ANGEL SISTER.JPGI’ve got the best mother in the world. It’s great if you disagree and think your mother is best. That’s the way it should be. But for me, my mom is best. She gave birth to me, her third girl, in an old farmhouse not far from where I live now. I was surely supposed to be the boy, but she welcomed this girl and nurtured me and loved me as I was –-- a shy child who loved books. At the age of ten, I started carrying around a notebook and writing a story. Well, not just a story. I jumped right into the business and started writing a mystery novel. I saw myself as the next Nancy Drew. I was pretty sure I could figure out those mysteries --– especially if I was the one deciding what happened next. That was the beginning of a lifetime obsession with the written word.  

As far as I know, nobody in my family had ever set out to be a writer, but they were readers. My mother still has a set of little red books that must have been from an early book club that my grandfather joined. He knew the magic of stories. I barely remember him since he died when I was very young, but perhaps in some way, he passed his love of stories down to me. I’m pretty sure he would have been amazed and pleased if he could have looked ahead in time and known this little girl he liked to hold in his lap would someday write a book using his life experiences as inspiration.

But first, years went by as I filled one notebook after another with words. My mother helped me believe I could do whatever I wanted to do. That no dream was too big and if that dream was to be a writer, then I could be a writer. It didn’t matter that I had no idea how to go about becoming a published writer. I could figure it out. And I did. My first novel was published over thirty years ago. Not that Nancy Drew wannabe book. I had to do my share of practice writing before I could see a novel by Ann Gabhart on store shelves, but when that happened, I could hardly wait to give my mother the first copy hot off the press.
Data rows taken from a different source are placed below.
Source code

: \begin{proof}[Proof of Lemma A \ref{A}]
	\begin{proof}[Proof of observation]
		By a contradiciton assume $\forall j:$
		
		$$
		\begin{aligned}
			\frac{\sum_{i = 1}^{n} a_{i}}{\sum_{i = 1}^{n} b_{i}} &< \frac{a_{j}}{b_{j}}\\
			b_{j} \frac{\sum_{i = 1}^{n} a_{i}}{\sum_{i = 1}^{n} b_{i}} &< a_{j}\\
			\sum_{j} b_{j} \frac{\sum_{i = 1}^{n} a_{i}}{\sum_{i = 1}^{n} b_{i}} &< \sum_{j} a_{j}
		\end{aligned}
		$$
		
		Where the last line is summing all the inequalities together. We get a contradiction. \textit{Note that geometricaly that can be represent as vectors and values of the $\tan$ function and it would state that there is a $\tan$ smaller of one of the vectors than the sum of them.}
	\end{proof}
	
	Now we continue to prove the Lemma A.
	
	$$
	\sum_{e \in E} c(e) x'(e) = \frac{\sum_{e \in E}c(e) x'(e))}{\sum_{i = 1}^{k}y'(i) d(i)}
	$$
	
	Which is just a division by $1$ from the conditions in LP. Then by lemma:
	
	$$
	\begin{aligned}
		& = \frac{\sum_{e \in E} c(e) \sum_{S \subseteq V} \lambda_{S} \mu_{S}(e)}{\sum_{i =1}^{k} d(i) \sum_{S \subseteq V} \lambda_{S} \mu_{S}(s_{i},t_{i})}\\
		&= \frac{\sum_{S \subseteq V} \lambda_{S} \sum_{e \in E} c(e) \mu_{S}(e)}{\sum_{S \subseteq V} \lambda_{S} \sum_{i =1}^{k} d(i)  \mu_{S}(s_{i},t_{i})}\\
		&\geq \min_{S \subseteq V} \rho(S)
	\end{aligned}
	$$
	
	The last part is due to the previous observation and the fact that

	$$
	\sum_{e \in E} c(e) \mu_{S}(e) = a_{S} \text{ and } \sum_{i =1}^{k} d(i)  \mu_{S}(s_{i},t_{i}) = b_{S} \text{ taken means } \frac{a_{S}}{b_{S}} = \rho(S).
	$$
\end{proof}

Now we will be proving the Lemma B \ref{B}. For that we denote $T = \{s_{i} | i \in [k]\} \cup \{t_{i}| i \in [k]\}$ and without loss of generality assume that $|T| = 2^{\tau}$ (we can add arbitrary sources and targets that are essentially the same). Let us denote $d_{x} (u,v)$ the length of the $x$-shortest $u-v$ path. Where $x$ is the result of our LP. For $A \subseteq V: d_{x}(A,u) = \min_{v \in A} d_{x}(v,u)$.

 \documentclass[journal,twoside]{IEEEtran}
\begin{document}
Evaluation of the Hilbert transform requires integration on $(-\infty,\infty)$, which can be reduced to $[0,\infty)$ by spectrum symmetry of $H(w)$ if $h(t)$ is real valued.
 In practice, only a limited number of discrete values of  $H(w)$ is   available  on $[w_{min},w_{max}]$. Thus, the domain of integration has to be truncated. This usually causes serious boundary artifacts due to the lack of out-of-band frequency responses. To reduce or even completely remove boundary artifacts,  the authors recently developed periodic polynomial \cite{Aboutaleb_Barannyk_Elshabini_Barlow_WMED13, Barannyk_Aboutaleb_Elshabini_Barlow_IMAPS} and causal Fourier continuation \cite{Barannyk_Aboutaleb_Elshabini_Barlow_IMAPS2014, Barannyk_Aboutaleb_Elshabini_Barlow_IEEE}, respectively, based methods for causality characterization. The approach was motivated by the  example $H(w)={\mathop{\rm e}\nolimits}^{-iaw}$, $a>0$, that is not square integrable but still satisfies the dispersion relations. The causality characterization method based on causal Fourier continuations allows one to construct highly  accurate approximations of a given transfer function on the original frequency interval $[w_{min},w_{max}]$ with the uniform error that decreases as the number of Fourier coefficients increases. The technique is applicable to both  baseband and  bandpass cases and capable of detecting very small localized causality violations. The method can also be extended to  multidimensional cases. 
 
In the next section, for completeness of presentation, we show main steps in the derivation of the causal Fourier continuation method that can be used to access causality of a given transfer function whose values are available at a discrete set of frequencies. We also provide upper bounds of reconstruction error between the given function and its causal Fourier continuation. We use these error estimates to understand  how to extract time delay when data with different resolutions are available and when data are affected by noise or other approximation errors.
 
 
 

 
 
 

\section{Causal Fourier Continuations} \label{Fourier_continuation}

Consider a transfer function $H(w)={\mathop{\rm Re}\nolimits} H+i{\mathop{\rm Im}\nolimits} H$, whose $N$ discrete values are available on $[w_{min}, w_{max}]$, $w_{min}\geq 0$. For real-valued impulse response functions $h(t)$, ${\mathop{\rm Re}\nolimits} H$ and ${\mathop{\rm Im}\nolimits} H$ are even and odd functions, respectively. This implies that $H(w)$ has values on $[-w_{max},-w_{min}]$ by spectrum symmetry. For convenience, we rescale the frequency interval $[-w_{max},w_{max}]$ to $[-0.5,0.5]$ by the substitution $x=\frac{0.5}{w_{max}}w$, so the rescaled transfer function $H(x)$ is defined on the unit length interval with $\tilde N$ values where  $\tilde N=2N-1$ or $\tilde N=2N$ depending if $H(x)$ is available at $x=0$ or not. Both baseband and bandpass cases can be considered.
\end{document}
More years passed. I wrote a lot more words. Not in notebooks now but on a typewriter and then a word processor. More of my books were published. Story ideas were sparked by historical events, a cave on my farm, Big Foot legends, ghost dogs, my small town, Shaker villages, and finally, years after I sat in my grandfather’s lap, by my mother’s stories of her childhood during the Great Depression.  My mother and her sisters were always talking about their growing up years. They didn’t have much money, but they had family. And they had love. They also lived in a community with more than its share of odd characters. So I decided to take the feel of their stories along with a couple of those odd characters and come up with a background for a story.  

ANGEL SISTER is fiction, but the background is grounded in truth. My mother had four sisters and Kate in the story has four sisters --- sort of. My grandfather was a blacksmith and served in WW I. The father in the story is a blacksmith and served in WW I. Books were important to my grandparents as they are to my characters.  My mother’s stories were a jumping off place for my imagined story but they lend the book a rich thread of truth throughout. And while Kate is a character from my imagination, I did give her my mom’s can-do attitude, her hazel eyes and brown hair, her disdain for fishing and her love for her sisters.

ANGEL SISTER became a story not only from my heart, but from my mother’s heart too. And you can guess who got the first printed copy. My mother is now ninety-one and suffers from dementia, that robber of memory. She can’t enjoy reading anymore because her mind won’t hold the images of the words, but she knows ANGEL SISTER is her book. It’s on the table by her chair and sometimes she picks it up and reads a few words. It makes her smile.